* How to complete this task *
Lines holding the word "println" are the ones to copy from the data below.

* Stored records *
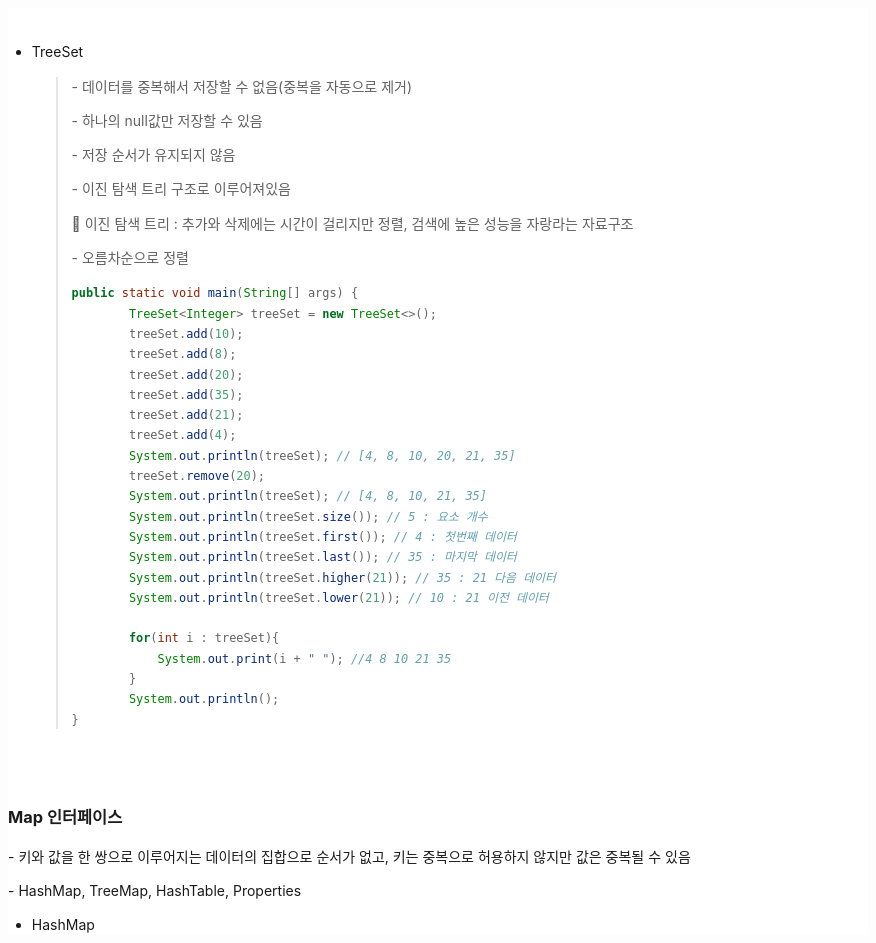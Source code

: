 <br>

- TreeSet

  > \- 데이터를 중복해서 저장할 수 없음(중복을 자동으로 제거)
  >
  > \- 하나의 null값만 저장할 수 있음
  >
  > \- 저장 순서가 유지되지 않음
  >
  > \- 이진 탐색 트리 구조로 이루어져있음
  >
  > 🎁 이진 탐색 트리 : 추가와 삭제에는 시간이 걸리지만 정렬, 검색에 높은 성능을 자랑라는 자료구조
  >
  > \- 오름차순으로 정렬
  >
  > ```java
  > public static void main(String[] args) {
  >         TreeSet<Integer> treeSet = new TreeSet<>();
  >         treeSet.add(10);
  >         treeSet.add(8);
  >         treeSet.add(20);
  >         treeSet.add(35);
  >         treeSet.add(21);
  >         treeSet.add(4);
  >         System.out.println(treeSet); // [4, 8, 10, 20, 21, 35]
  >         treeSet.remove(20);
  >         System.out.println(treeSet); // [4, 8, 10, 21, 35]
  >         System.out.println(treeSet.size()); // 5 : 요소 개수
  >         System.out.println(treeSet.first()); // 4 : 첫번째 데이터
  >         System.out.println(treeSet.last()); // 35 : 마지막 데이터
  >         System.out.println(treeSet.higher(21)); // 35 : 21 다음 데이터
  >         System.out.println(treeSet.lower(21)); // 10 : 21 이전 데이터
  > 
  >         for(int i : treeSet){
  >             System.out.print(i + " "); //4 8 10 21 35
  >         }
  >         System.out.println();
  > }
  > ```

<br>

<br>


### Map 인터페이스

\- 키와 값을 한 쌍으로 이루어지는 데이터의 집합으로 순서가 없고, 키는 중복으로 허용하지 않지만
값은 중복될 수 있음

\- HashMap, TreeMap, HashTable, Properties

- HashMap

* Completed task *
  >         System.out.println(treeSet); // [4, 8, 10, 20, 21, 35]
  >         System.out.println(treeSet); // [4, 8, 10, 21, 35]
  >         System.out.println(treeSet.size()); // 5 : 요소 개수
  >         System.out.println(treeSet.first()); // 4 : 첫번째 데이터
  >         System.out.println(treeSet.last()); // 35 : 마지막 데이터
  >         System.out.println(treeSet.higher(21)); // 35 : 21 다음 데이터
  >         System.out.println(treeSet.lower(21)); // 10 : 21 이전 데이터
  >         System.out.println();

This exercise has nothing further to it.